**WHAT IS NEEDED**
Check every line of the data for the word "options", and copy those that have it.

**MATERIAL TO PROCESS**
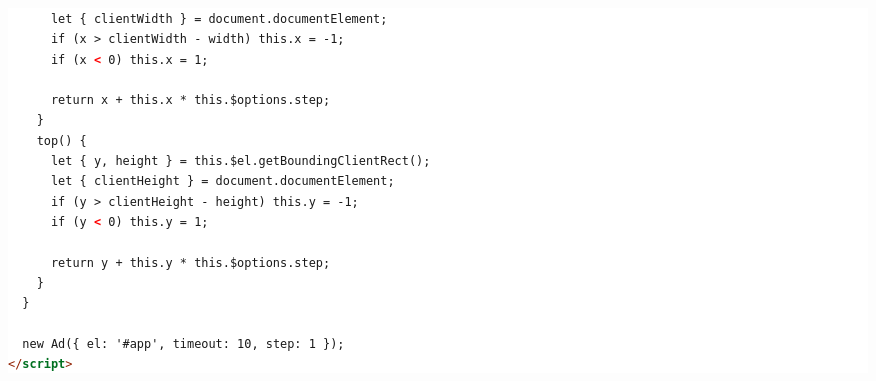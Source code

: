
 ```html
      let { clientWidth } = document.documentElement;
      if (x > clientWidth - width) this.x = -1;
      if (x < 0) this.x = 1;

      return x + this.x * this.$options.step;
    }
    top() {
      let { y, height } = this.$el.getBoundingClientRect();
      let { clientHeight } = document.documentElement;
      if (y > clientHeight - height) this.y = -1;
      if (y < 0) this.y = 1;

      return y + this.y * this.$options.step;
    }
  }

  new Ad({ el: '#app', timeout: 10, step: 1 });
</script>
```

**ANSWER**
      return x + this.x * this.$options.step;
      return y + this.y * this.$options.step;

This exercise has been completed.